Y'all and No?

Buchmann buchmann at BELLSOUTH.NET
Thu Mar 29 22:52:50 UTC 2001


There is a peculiarity about the Southern use of "you all" / "y'all"
which most 'Yankees' seem to miss -- it is NOT directed to a
single individual BUT to that individual AND his ( extended /
invisible / not present ) kin.
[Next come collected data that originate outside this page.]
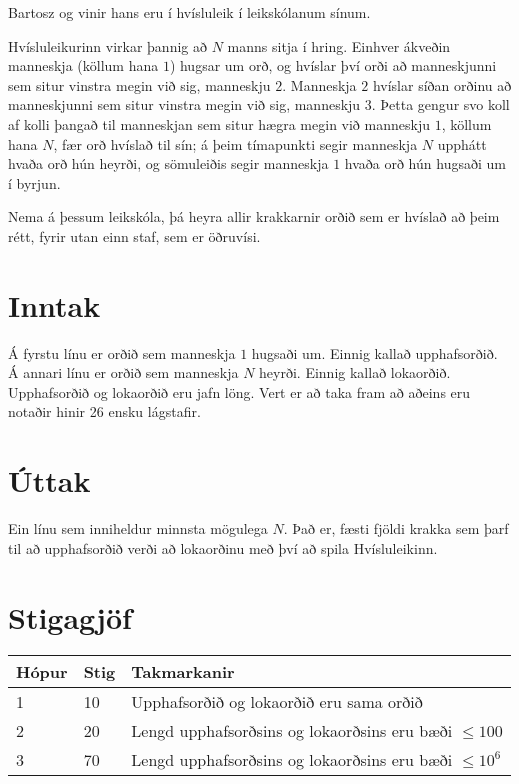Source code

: 
Bartosz og vinir hans eru í hvísluleik í leikskólanum sínum.

Hvísluleikurinn virkar þannig að $N$ manns sitja í hring. Einhver ákveðin manneskja (köllum hana $1$) hugsar um orð, og hvíslar því orði að manneskjunni sem situr vinstra megin við sig, manneskju $2$. Manneskja $2$ hvíslar síðan orðinu að manneskjunni sem situr vinstra megin við sig, manneskju $3$. Þetta gengur svo koll af kolli þangað til manneskjan sem situr hægra megin við manneskju $1$, köllum hana $N$, fær orð hvíslað til sín; á þeim tímapunkti segir manneskja $N$ upphátt hvaða orð hún heyrði, og sömuleiðis segir manneskja $1$ hvaða orð hún hugsaði um í byrjun.

Nema á þessum leikskóla, þá heyra allir krakkarnir orðið sem er hvíslað að þeim rétt, fyrir utan einn staf, sem er öðruvísi.

\section*{Inntak}
Á fyrstu línu er orðið sem manneskja $1$ hugsaði um. Einnig kallað
upphafsorðið. Á annari línu er orðið sem manneskja $N$ heyrði. Einnig kallað
lokaorðið. Upphafsorðið og lokaorðið eru jafn löng. Vert er að taka fram að
aðeins eru notaðir hinir 26 ensku lágstafir.

\section*{Úttak}
Ein línu sem inniheldur minnsta mögulega $N$. Það er, fæsti fjöldi krakka sem
þarf til að upphafsorðið verði að lokaorðinu með því að spila Hvísluleikinn.

\section*{Stigagjöf}
\begin{tabular}{|l|l|l|}
\hline
Hópur & Stig & Takmarkanir \\ \hline
1     & 10   & Upphafsorðið og lokaorðið eru sama orðið \\ \hline
2     & 20   & Lengd upphafsorðsins og lokaorðsins eru bæði $\leq 100$ \\ \hline
3     & 70   & Lengd upphafsorðsins og lokaorðsins eru bæði $\leq 10^6$ \\ \hline
\end{tabular}
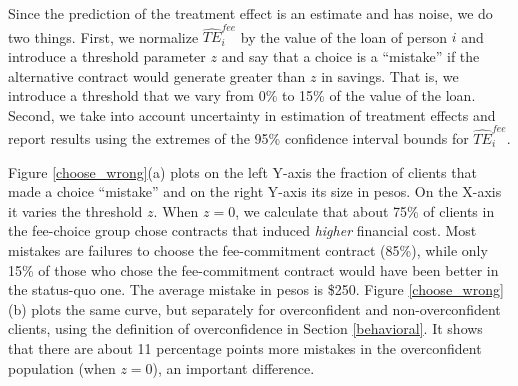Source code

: \documentclass[oneside,11pt]{article}
\begin{document}


Since the prediction of the treatment effect is an estimate and has noise, we do two things. First, we normalize $\widehat{TE}^{fee}_{i}$ by the value of the loan of person $i$ and introduce a threshold parameter $z$ and say that a choice is a ``mistake'' if the alternative contract would generate greater than $z$ in savings. That is, we introduce a threshold that we vary from 0\% to 15\% of the value of the loan. {Second, we take into account uncertainty in estimation of treatment effects and report results using the extremes of the 95\% confidence interval bounds for $\widehat{TE}^{fee}_{i}$.}

Figure \ref{choose_wrong}(a) plots on the left Y-axis the fraction of clients that made a choice ``mistake'' and on the right Y-axis its size in pesos. On the X-axis it varies the threshold $z$. When $z=0$, we calculate that about 75\% of clients in the fee-choice group chose contracts that induced \textit{higher} financial cost.  %
Most mistakes are failures to choose the fee-commitment contract ({85}\%), while only {15}\% of those who chose the fee-commitment contract would have been better in the status-quo one. The average mistake in pesos is \$250. %
Figure \ref{choose_wrong}(b) plots the same curve, but separately for overconfident and non-overconfident clients, using the definition of overconfidence in Section \ref{behavioral}. {It shows that there are about 11 percentage points more mistakes in the overconfident population (when $z=0$), an important difference.}
\end{document}
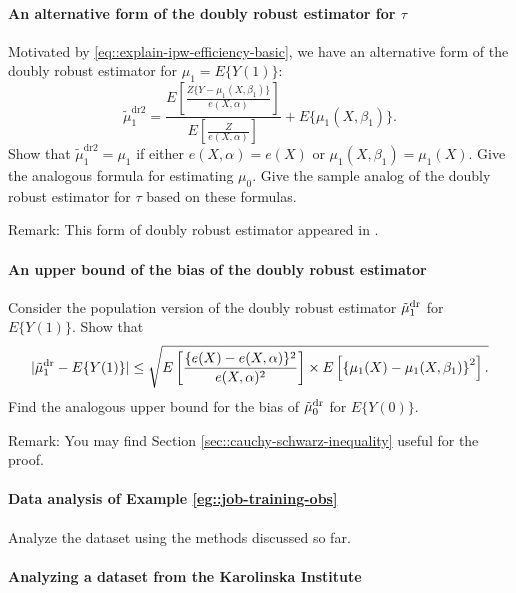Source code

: \paragraph{An alternative form of the doubly robust estimator for $\tau$}\label{hw::alternative-dr2-robins}

Motivated by \eqref{eq::explain-ipw-efficiency-basic}, we have an alternative form of the doubly robust estimator for $\mu_1 = E\{ Y(1) \} $: 
$$
\tilde{\mu}_1^\text{dr2} = 
\frac{ E\left[   \frac{Z\{ Y-\mu_1(X,\beta_1) \}}{  e(X,\alpha) } \right] }{E\left[   \frac{Z }{  e(X,\alpha) } \right]} 
 + E\{ \mu_1(X, \beta_1)  \} .
$$
Show that $\tilde{\mu}_1^\text{dr2} = \mu_1$ if either $e(X,\alpha)  = e(X)$ or $\mu_1(X, \beta_1) =  \mu_1(X)$. Give the analogous formula for estimating $\mu_0$. Give the sample analog of the doubly robust estimator for $\tau$ based on these formulas. 

Remark: 
This form of doubly robust estimator appeared in \citet{robins2007comment}. 



\paragraph{An upper bound of the bias of the doubly robust estimator}\label{hw::upperbound-dr}


Consider the population version of the doubly robust estimator $\tilde{\mu}_1^\textup{dr} $ for $E\{  Y(1) \} $. 
Show that
$$
 |   \tilde{\mu}_1^\textup{dr} - E\{  Y(1) \}  |  \leq
\sqrt{
E\left[   \frac{ \{  e(X) - e(X,\alpha)\}^2  }{  e(X,\alpha)^2 }  \right] \times 
E\left[  \left\{  \mu_1(X) -  \mu_1(X, \beta_1)   \right\}^2 \right] .
}
$$
Find the analogous upper bound for the bias of $\tilde{\mu}_0^\textup{dr} $ for $E\{  Y(0) \} $. 


Remark: You may find Section \ref{sec::cauchy-schwarz-inequality} useful for the proof. 


\paragraph{Data analysis of Example \ref{eg::job-training-obs}}


Analyze the dataset  using the methods discussed so far. 

 
 
\paragraph{Analyzing a dataset from the Karolinska Institute}\label{hw::Karolinska-dr}
 
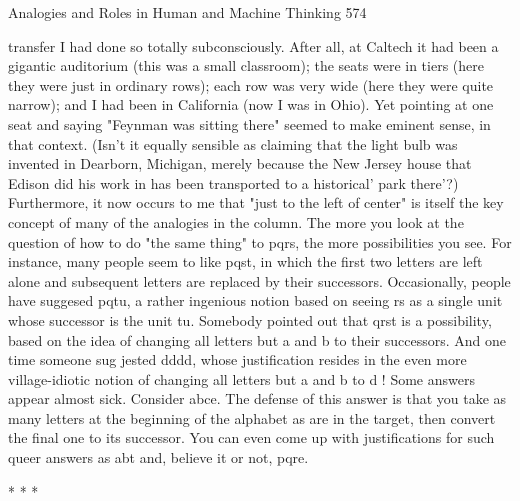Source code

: Analogies and Roles in Human and Machine Thinking                                      574

transfer I had done so totally subconsciously. After all, at Caltech it had been a
gigantic auditorium (this was a small classroom); the seats were in tiers (here they
were just in ordinary rows); each row was very wide (here they were quite narrow);
and I had been in California (now I was in Ohio). Yet pointing at one seat and saying
"Feynman was sitting there" seemed to make eminent sense, in that context. (Isn't it
equally sensible as claiming that the light bulb was invented in Dearborn, Michigan,
merely because the New Jersey house that Edison did his work in has been
transported to a historical' park there'?) Furthermore, it now occurs to me that "just to
the left of center" is itself the key concept of many of the analogies in the column.
         The more you look at the question of how to do "the same thing" to pqrs, the
more possibilities you see. For instance, many people seem to like pqst, in which the
first two letters are left alone and subsequent letters are replaced by their successors.
Occasionally, people have suggesed pqtu, a rather ingenious notion based on seeing rs
as a single unit whose successor is the unit tu. Somebody pointed out that qrst is a
possibility, based on the idea of changing all letters but a and b to their successors.
And one time someone sug jested dddd, whose justification resides in the even more
village-idiotic notion of changing all letters but a and b to d !
         Some answers appear almost sick. Consider abce. The defense of this answer
is that you take as many letters at the beginning of the alphabet as are in the target,
then convert the final one to its successor. You can even come up with justifications
for such queer answers as abt and, believe it or not, pqre.

                                       *   *   *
There are many people these days
who have been born in the South but who are not Southern
nationals [ => unbroken maternal descent since before the
WONA]. These people repeat what they hear without
understanding it, often getting meanings reversed.

Natalie Maynor wrote:

> Charles Wells wrote:
>
> > 1) I have been occasionally hearing non-southern young people (mainly
> > college students) use "y'all" as a second person plural the way southerners
> > do.  Has anyone else noticed this?  Is it spreading?
>
> Yes.  "Y'all" has been spreading outside the South for a good while
> now.  Meanwhile, "you guys" is infiltrating the South (among younger
> speakers).  My female students say that, though they personally use
> "y'all" and not "you guys," they feel included when somebody says
> "you guys" to a group they're in.  I don't.  I still think of guys
> as males.
>
> > 2) I have also heard non-Latino students use "no?" in the way it is used in
> > Spanish (without any joking Mexican accent), as in
> > "That movie is at the Rialto, no?"
>
> I hear it, and I think I sometimes say it.